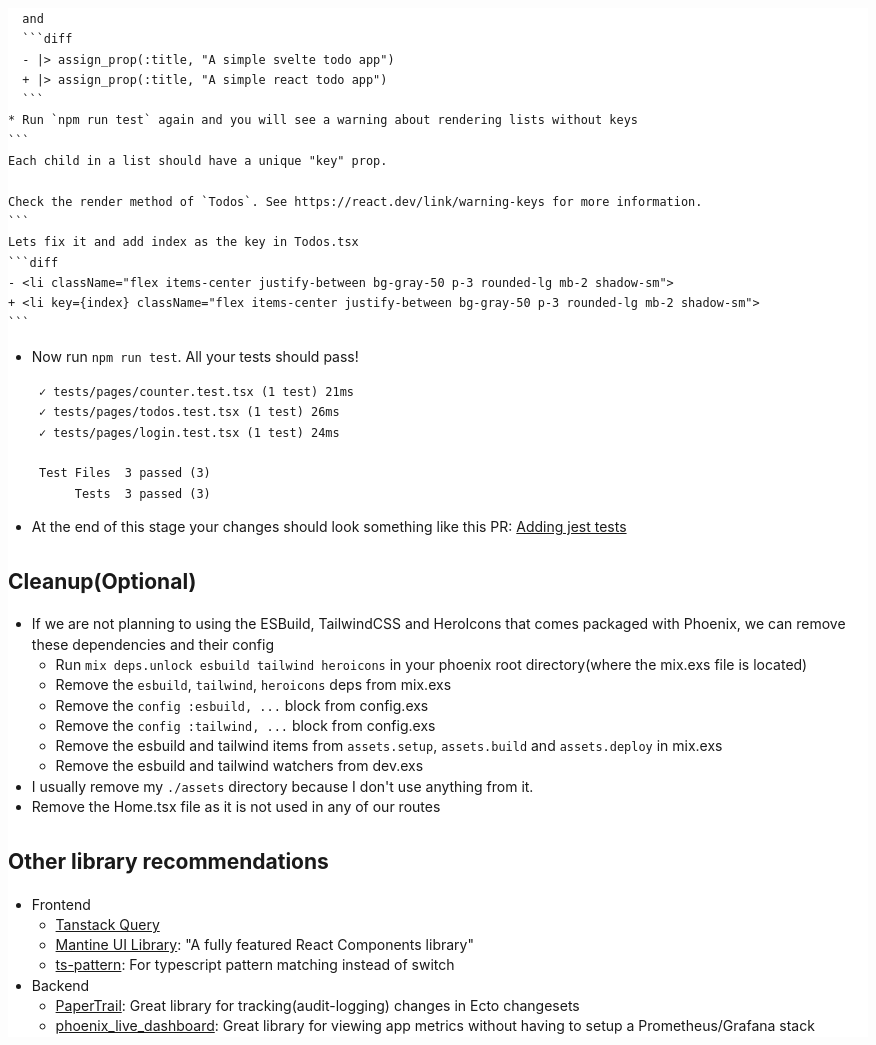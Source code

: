       and
      ```diff
      - |> assign_prop(:title, "A simple svelte todo app")
      + |> assign_prop(:title, "A simple react todo app")
      ```
    * Run `npm run test` again and you will see a warning about rendering lists without keys
    ```
    Each child in a list should have a unique "key" prop.

    Check the render method of `Todos`. See https://react.dev/link/warning-keys for more information.
    ```
    Lets fix it and add index as the key in Todos.tsx
    ```diff
    - <li className="flex items-center justify-between bg-gray-50 p-3 rounded-lg mb-2 shadow-sm">
    + <li key={index} className="flex items-center justify-between bg-gray-50 p-3 rounded-lg mb-2 shadow-sm">
    ```
  * Now run `npm run test`. All your tests should pass!
    ```
     ✓ tests/pages/counter.test.tsx (1 test) 21ms
     ✓ tests/pages/todos.test.tsx (1 test) 26ms
     ✓ tests/pages/login.test.tsx (1 test) 24ms

     Test Files  3 passed (3)
          Tests  3 passed (3)
    ```
  * At the end of this stage your changes should look something like this PR: [Adding jest tests](https://github.com/0ff1ane/phx_inertia_react_ts_tw/pull/7)

## Cleanup(Optional)
  * If we are not planning to using the ESBuild, TailwindCSS and HeroIcons that comes packaged with Phoenix, we can remove these dependencies and their config
    * Run `mix deps.unlock esbuild tailwind heroicons` in your phoenix root directory(where the mix.exs file is located)
    * Remove the `esbuild`, `tailwind`, `heroicons` deps from mix.exs
    * Remove the `config :esbuild, ...` block from config.exs
    * Remove the `config :tailwind, ...` block from config.exs
    * Remove the esbuild and tailwind items from `assets.setup`, `assets.build` and `assets.deploy` in mix.exs
    * Remove the esbuild and tailwind watchers from dev.exs
  * I usually remove my `./assets` directory because I don't use anything from it.
  * Remove the Home.tsx file as it is not used in any of our routes

## Other library recommendations

  * Frontend
    * [Tanstack Query](https://tanstack.com/query/latest/docs/framework/react/overview)
    * [Mantine UI Library](https://mantine.dev/): "A fully featured React Components library"
    * [ts-pattern](https://github.com/gvergnaud/ts-pattern): For typescript pattern matching instead of switch
  * Backend
    * [PaperTrail](https://hexdocs.pm/paper_trail/readme.html): Great library for tracking(audit-logging) changes in Ecto changesets
    * [phoenix_live_dashboard](https://github.com/phoenixframework/phoenix_live_dashboard): Great library for viewing app metrics without having to setup a Prometheus/Grafana stack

● ● ●

**TASK OBJECTIVE:** The line containing "instead of switch" marks the start. Repeat it and every line after it to the end of the listing above, exactly.

**RESPONSE:**
    * [ts-pattern](https://github.com/gvergnaud/ts-pattern): For typescript pattern matching instead of switch
  * Backend
    * [PaperTrail](https://hexdocs.pm/paper_trail/readme.html): Great library for tracking(audit-logging) changes in Ecto changesets
    * [phoenix_live_dashboard](https://github.com/phoenixframework/phoenix_live_dashboard): Great library for viewing app metrics without having to setup a Prometheus/Grafana stack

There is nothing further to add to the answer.